I just realized the pic is of cpm-3v. The m4 blade that I want is identical to this pic. But it's HRC is 64-65.
 
That point right where the satin bevel meets the polished edge is where the "magic" number lies, at least in the knives I make. If it is under say .018" I would say it is too thin edged for chopping and/or batoning.
 
You specs show a knife with 3V.

I have a 6-inch utility knife from Gilson that uses CPM M4 at 64-65 HRC. Yours looks like the same knife. It has a convex edge. The blade is 0.1425 inches thick, and the edge, where I chop, is 0.0330 inches.

When I first started chopping with it, the edge got some very small chips. I resharpened on a Worksharp because I didn't want to reprofile that kind of steel and I wanted to maintain the convex edge. With a convex edge, you really don't know what your getting because it could be convexed in a number of ways. I measure my convex edges with a laser protractor.
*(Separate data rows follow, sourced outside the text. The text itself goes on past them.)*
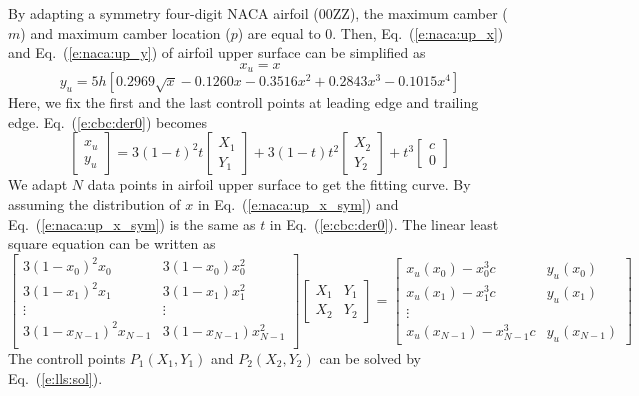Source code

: \documentclass{turgon}
\begin{document}
By adapting a symmetry four-digit NACA airfoil ($\mathrm{00ZZ}$), the maximum
camber ($m$) and maximum camber location ($p$) are equal to $0$. Then,
Eq.~(\ref{e:naca:up_x}) and Eq.~(\ref{e:naca:up_y}) of airfoil upper surface
can be simplified as
\begin{equation}
    x_u = x
    \label{e:naca:up_x_sym}
\end{equation}
\begin{equation}
    y_u = 5h[0.2969\sqrt{x}-0.1260x-0.3516x^2+0.2843x^3-0.1015x^4]
    \label{e:naca:up_y_sym}
\end{equation}
Here, we fix the first and the last controll points at leading edge and
trailing edge. Eq.~(\ref{e:cbc:der0}) becomes
\begin{equation*}
    \begin{bmatrix} x_u \\ y_u \end{bmatrix}
        = 3(1-t)^2 t \begin{bmatrix} X_1 \\ Y_1 \end{bmatrix}
        + 3(1-t) t^2 \begin{bmatrix} X_2 \\ Y_2 \end{bmatrix}
        + t^3 \begin{bmatrix} c \\ 0 \end{bmatrix}
\end{equation*}
We adapt $N$ data points in airfoil upper surface to get the fitting curve.  By
assuming the distribution of $x$ in Eq.~(\ref{e:naca:up_x_sym}) and
Eq.~(\ref{e:naca:up_x_sym}) is the same as $t$ in Eq.~(\ref{e:cbc:der0}).  The
linear least square equation can be written as
\begin{equation*}
    \begin{bmatrix}
        3(1 - x_0)^2 x_0 & 3(1 - x_0) x_0^2 \\
        3(1 - x_1)^2 x_1 & 3(1 - x_1) x_1^2 \\
        \vdots & \vdots \\
        3(1 - x_{N-1})^2 x_{N-1} & 3(1 - x_{N-1}) x_{N-1}^2 \\
    \end{bmatrix}
    \begin{bmatrix}
        X_1 & Y_1 \\
        X_2 & Y_2
    \end{bmatrix}
    =
    \begin{bmatrix}
        x_u(x_0) - x_0^3 c & y_u(x_0) \\
        x_u(x_1) - x_1^3 c & y_u(x_1) \\
        \vdots \\
        x_u(x_{N-1}) - x_{N-1}^3 c & y_u(x_{N-1})
    \end{bmatrix}
\end{equation*}
The controll points $P_1(X_1, Y_1)$ and $P_2(X_2, Y_2)$ can be solved by
Eq.~(\ref{e:lls:sol}).
\end{document}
I kept it at the 30 degrees inclusive (15 dps), and it handles light chopping without chipping. It's an awesome knife with great steel and a great heat treat.

Here's a chunk of sun-hardened Doug fir that I chopped just to test the edge. There was no edge damage.

DSC01991_zps98a3ae12.jpg
 
You specs show a knife with 3V.

I have a 6-inch utility knife from Gilson that uses CPM M4 at 64-65 HRC. Yours looks like the same knife. It has a convex edge. The blade is 0.1425 inches thick, and the edge, where I chop, is 0.0330 inches.

When I first started chopping with it, the edge got some very small chips. I resharpened on a Worksharp because I didn't want to reprofile that kind of steel and I wanted to maintain the convex edge. With a convex edge, you really don't know what your getting because it could be convexed in a number of ways. I measure my convex edges with a laser protractor. I kept it at the 30 degrees inclusive (15 dps), and it handles light chopping without chipping. It's an awesome knife with great steel and a great heat treat.

Here's a chunk of sun-hardened Doug fir that I chopped just to test the edge. There was no edge damage.

DSC01991_zps98a3ae12.jpg

That's the one I'm in the market for. So you just sharpened it? You didn't have to reprofile the blade?
 
Normally, I reprofile every new knife to a 30-degree inclusive V edge. I use the Wicked Edge with diamond stones. But with steel this hard, I didn't want to even attempt it. It would take way too long for my patience. And it came with a beautiful convex edge.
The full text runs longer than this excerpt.